RECORDS TO PROCESS:
-- -- --
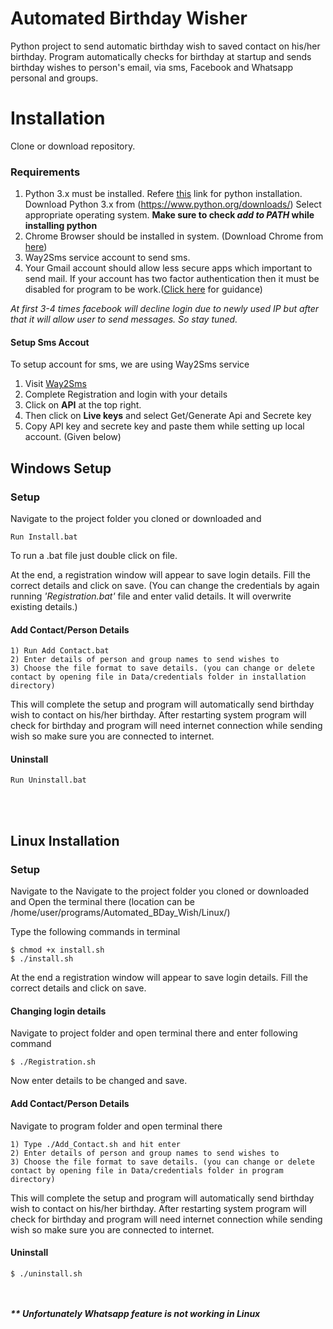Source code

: # Automated Birthday Wisher
Python project to send automatic birthday wish to saved contact on his/her birthday. Program automatically checks for birthday at startup and sends birthday wishes to person's email, via sms, Facebook and Whatsapp personal and groups. 

# Installation
Clone or download repository.

### Requirements
1) Python 3.x must be installed. Refere [this](https://realpython.com/installing-python/) link for python installation.
 Download Python 3.x from (https://www.python.org/downloads/) Select appropriate operating system. 
 <b>Make sure to check <i>add to PATH</i> while installing python</b>
2) Chrome Browser should be installed in system. (Download Chrome from [here](https://www.google.com/chrome/))
3) Way2Sms service account to send sms.
4) Your Gmail account should allow less secure apps which important to send mail. If your account has two factor authentication then it must be disabled for program to be work.([Click here](https://devanswers.co/allow-less-secure-apps-access-gmail-account/) for guidance)

<i>At first 3-4 times facebook will decline login due to newly used IP but after that it will allow user to send messages. So stay tuned.
</i>

#### Setup Sms Accout 
To setup account for sms, we are using Way2Sms service
   1) Visit [Way2Sms](https://www.way2sms.com/)
   2) Complete Registration and login with your details
   3) Click on <b>API</b> at the top right.
   4) Then click on <b>Live keys</b> and select Get/Generate Api and Secrete key
   4) Copy API key and secrete key and paste them while setting up local account. (Given below)

## Windows Setup

### Setup
Navigate to the project folder you cloned or downloaded and 

    Run Install.bat
    
To run a .bat file just double click on file.

At the end, a registration window will appear to save login details. Fill the correct details and click on save. (You can change the credentials by again running <i>'Registration.bat'</i> file and enter valid details. It will overwrite existing details.)

#### Add Contact/Person Details
    1) Run Add Contact.bat
    2) Enter details of person and group names to send wishes to
    3) Choose the file format to save details. (you can change or delete contact by opening file in Data/credentials folder in installation directory)


This will complete the setup and program will automatically send birthday wish to contact on his/her birthday. After restarting system program will check for birthday and program will need internet connection while sending wish so make sure you are connected to internet.


#### Uninstall

    Run Uninstall.bat
<br><br>

## Linux Installation

### Setup
Navigate to the Navigate to the project folder you cloned or downloaded and Open the terminal there (location can be /home/user/programs/Automated_BDay_Wish/Linux/)

Type the following commands in terminal
    
    $ chmod +x install.sh
    $ ./install.sh

At the end a registration window will appear to save login details. Fill the correct details and click on save.

#### Changing login details
Navigate to project folder and open terminal there and enter following command
    
    $ ./Registration.sh

Now enter details to be changed and save.

#### Add Contact/Person Details
Navigate to program folder and open terminal there

    1) Type ./Add_Contact.sh and hit enter
    2) Enter details of person and group names to send wishes to
    3) Choose the file format to save details. (you can change or delete contact by opening file in Data/credentials folder in program directory)

This will complete the setup and program will automatically send birthday wish to contact on his/her birthday. After restarting system program will check for birthday and program will need internet connection while sending wish so make sure you are connected to internet.

#### Uninstall
    
    $ ./uninstall.sh
    

<br><br>
<b><i>** Unfortunately Whatsapp feature is not working in Linux</i></b>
-- -- --
WHAT YOU NEED TO DO: Please, without any pictures, print each entry exactly.

RESPONSE:
Source code

: # Automated Birthday Wisher
Python project to send automatic birthday wish to saved contact on his/her birthday. Program automatically checks for birthday at startup and sends birthday wishes to person's email, via sms, Facebook and Whatsapp personal and groups. 

# Installation
Clone or download repository.

### Requirements
1) Python 3.x must be installed. Refere [this](https://realpython.com/installing-python/) link for python installation.
 Download Python 3.x from (https://www.python.org/downloads/) Select appropriate operating system. 
 <b>Make sure to check <i>add to PATH</i> while installing python</b>
2) Chrome Browser should be installed in system. (Download Chrome from [here](https://www.google.com/chrome/))
3) Way2Sms service account to send sms.
4) Your Gmail account should allow less secure apps which important to send mail. If your account has two factor authentication then it must be disabled for program to be work.([Click here](https://devanswers.co/allow-less-secure-apps-access-gmail-account/) for guidance)

<i>At first 3-4 times facebook will decline login due to newly used IP but after that it will allow user to send messages. So stay tuned.
</i>

#### Setup Sms Accout 
To setup account for sms, we are using Way2Sms service
   1) Visit [Way2Sms](https://www.way2sms.com/)
   2) Complete Registration and login with your details
   3) Click on <b>API</b> at the top right.
   4) Then click on <b>Live keys</b> and select Get/Generate Api and Secrete key
   4) Copy API key and secrete key and paste them while setting up local account. (Given below)

## Windows Setup

### Setup
Navigate to the project folder you cloned or downloaded and 

    Run Install.bat
    
To run a .bat file just double click on file.

At the end, a registration window will appear to save login details. Fill the correct details and click on save. (You can change the credentials by again running <i>'Registration.bat'</i> file and enter valid details. It will overwrite existing details.)

#### Add Contact/Person Details
    1) Run Add Contact.bat
    2) Enter details of person and group names to send wishes to
    3) Choose the file format to save details. (you can change or delete contact by opening file in Data/credentials folder in installation directory)


This will complete the setup and program will automatically send birthday wish to contact on his/her birthday. After restarting system program will check for birthday and program will need internet connection while sending wish so make sure you are connected to internet.


#### Uninstall

    Run Uninstall.bat
<br><br>

## Linux Installation

### Setup
Navigate to the Navigate to the project folder you cloned or downloaded and Open the terminal there (location can be /home/user/programs/Automated_BDay_Wish/Linux/)

Type the following commands in terminal
    
    $ chmod +x install.sh
    $ ./install.sh

At the end a registration window will appear to save login details. Fill the correct details and click on save.

#### Changing login details
Navigate to project folder and open terminal there and enter following command
    
    $ ./Registration.sh

Now enter details to be changed and save.

#### Add Contact/Person Details
Navigate to program folder and open terminal there

    1) Type ./Add_Contact.sh and hit enter
    2) Enter details of person and group names to send wishes to
    3) Choose the file format to save details. (you can change or delete contact by opening file in Data/credentials folder in program directory)

This will complete the setup and program will automatically send birthday wish to contact on his/her birthday. After restarting system program will check for birthday and program will need internet connection while sending wish so make sure you are connected to internet.

#### Uninstall
    
    $ ./uninstall.sh
    

<br><br>
<b><i>** Unfortunately Whatsapp feature is not working in Linux</i></b>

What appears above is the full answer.